Tijdens de aflopende legislatuur beloofde minister Vandenbroucke (Vooruit) al formeel dat de oprichting van referentiecentra voor hoofd- en halstumoren er snel aankomt. De volledige centralisatie van diagnose tot nabehandeling van hoofd-halstumoren kent evenwel geen duidelijke evidentie of onderbouw, aldus dr. Thomas Gevaert (ASGB/Kartel) op X, die zich afzet tegen de 'blinde centralisatiedrift' van de minister. Gevaert juicht toe dat cd&v als eerste partij doorheeft wat de minister van plan was/is.
Dat liet hij weten op de Dag tegen Kanker vorige week. "Zonder in detail te treden over lopende onderhandelingen kan ik als lid van de werkgroep centralisatie hoofd-halstumoren enkel toejuichen dat cd&v als eerste partij de plannen van de minister doorheeft." Die zogenaamde blinde centralisatiedrift is een grote bekommernis van de Kartelvoorzitter en hij uitte die bezorgdheid al eerder in een opiniestuk in De Morgen.
"De onderbouw voor die blinde centralisatiedrift is vaak flinterdun en meer lobby en anekdotiek dan evidentie. Men zwaait meestal met een rapport van het Federaal Kenniscentrum van de Gezondheidszorg (KCE), maar toetsing door onafhankelijke peers en publicatie in gespecialiseerde medische tijdschriften gebeurt quasi nooit. Idem voor de evaluaties", schreef hij daar.
Luisteren naar wie?
"De minister zegt steeds dat hij luistert naar "wat de wetenschap zegt", maar dit is intellectueel populisme", gaat dr. Gevaert verder. "Hij bedoelt dat hij enkel/vooral luistert naar wat enkele academici zeggen - ook niet vrij van conflicts of interest uiteraard."
Constructieve onderhandelingen
De Kartelvoorman geeft nog wel mee dat de onderhandelingen in de werkgroep constructief verlopen, "maar de grootste bedreiging lijkt dat de minister het stilaan bereikte compromis van tafel wil vegen - wegens niet compatibel met wat hem wordt ingefluisterd."
Het ASGB plant op 20 november een symposium met meerdere betrokkenen over het onderwerp.
Eerder raakte bekend dat de administratie nog volop de centralisatie van de zorg voor hoofd- en halstumoren uitwerkt. Dat moet leiden tot de oprichting van referentiecentra. Van deze referentiecentra is vereist dat ze beschikken over een multidisciplinair team met de nodige expertise in hoofd- en halstumoren, maar ook over de nodige paramedische ondersteuning voor de patiënten.
“Voor de selectie en de opvolging van de referentiecentra zullen we nog kwaliteits- en procesindicatoren introduceren”, aldus minister van Sociale Zaken en Volksgezondheid Frank Vandenbroucke destijds in de Kamer.
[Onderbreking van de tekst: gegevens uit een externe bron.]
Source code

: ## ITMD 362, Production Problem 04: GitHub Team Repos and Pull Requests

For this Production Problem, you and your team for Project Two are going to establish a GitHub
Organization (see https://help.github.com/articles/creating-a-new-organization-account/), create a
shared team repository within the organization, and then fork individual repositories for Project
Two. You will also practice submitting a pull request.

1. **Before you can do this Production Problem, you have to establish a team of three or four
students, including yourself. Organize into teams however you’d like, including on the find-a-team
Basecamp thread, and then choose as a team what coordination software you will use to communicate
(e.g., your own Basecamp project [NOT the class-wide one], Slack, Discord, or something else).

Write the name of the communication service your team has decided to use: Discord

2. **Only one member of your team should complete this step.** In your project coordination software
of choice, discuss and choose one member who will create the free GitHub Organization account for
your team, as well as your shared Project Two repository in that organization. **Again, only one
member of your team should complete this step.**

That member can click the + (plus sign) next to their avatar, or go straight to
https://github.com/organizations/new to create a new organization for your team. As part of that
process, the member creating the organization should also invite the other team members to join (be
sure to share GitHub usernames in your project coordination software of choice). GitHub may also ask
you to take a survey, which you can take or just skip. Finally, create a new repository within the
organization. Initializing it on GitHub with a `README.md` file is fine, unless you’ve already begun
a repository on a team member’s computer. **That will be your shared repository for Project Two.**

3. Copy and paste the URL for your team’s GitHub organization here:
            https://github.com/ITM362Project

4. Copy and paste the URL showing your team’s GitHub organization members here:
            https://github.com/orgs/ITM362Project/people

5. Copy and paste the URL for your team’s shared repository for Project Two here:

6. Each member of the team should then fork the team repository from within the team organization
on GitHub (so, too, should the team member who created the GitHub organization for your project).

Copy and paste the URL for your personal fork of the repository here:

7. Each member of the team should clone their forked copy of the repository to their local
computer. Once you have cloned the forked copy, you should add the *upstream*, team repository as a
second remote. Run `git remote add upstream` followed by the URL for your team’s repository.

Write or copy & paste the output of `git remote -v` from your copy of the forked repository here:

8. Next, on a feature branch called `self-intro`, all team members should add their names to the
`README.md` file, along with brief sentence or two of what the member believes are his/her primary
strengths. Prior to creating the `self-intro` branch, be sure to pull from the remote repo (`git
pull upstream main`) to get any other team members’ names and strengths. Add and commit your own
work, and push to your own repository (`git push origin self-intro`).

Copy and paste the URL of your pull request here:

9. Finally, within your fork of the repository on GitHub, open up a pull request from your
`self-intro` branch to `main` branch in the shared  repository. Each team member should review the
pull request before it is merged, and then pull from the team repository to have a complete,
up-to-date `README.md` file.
Hij denkt daarbij aan zowel volume als kwaliteit van de prestaties. “We werken dat uit in goed overleg met de ziekenhuiskoepels, de artsensyndicaten, de verzekeringsinstellingen, experts, het Federaal Kenniscentrum voor de Gezondheidszorg (KCE), het Kankerregister en patiëntenverenigingen.”
Vraag is uiteraard wat dat overleg oplevert.
Naast referentiecentra voor hoofd- en halstumoren zitten ook al referentiecentra voor ovariumtumoren in de pijplijn.
Nadien wil Vandenbroucke eventueel bekijken welke andere zeldzame of complexe kankers in gespecialiseerde referentiecentra zouden kunnen of moeten worden behandeld.
Laatste reacties
marc brosens
21 oktober 2024Volledig akkoord met Thomas Gevaert.
‘Luisteren naar wat de wetenschap zegt’ beperkt zich bij VDB tot het uitnodigen van collega’s die op het kabinet hun wensen als waarheid komen verkondigen zonder voorbehoud en wars van alle Europese en andere normen. De enige voorwaarde om uitgenodigd te worden is te vertellen wat past in de plannen van de minister.
Dat VDB voorbij gaat aan de mening van de beroepsverenigingen is legio. Dat dezen een meer genuanceerde mening hebben die door hun leden ( ook academici) gedragen wordt staat buiten kijf. Maar zij worden niet gehoord en afgeserveerd onder het mom van ‘niet wetenschappelijk’ omdat ze niet meegaan in de tunnelvisie van VDB.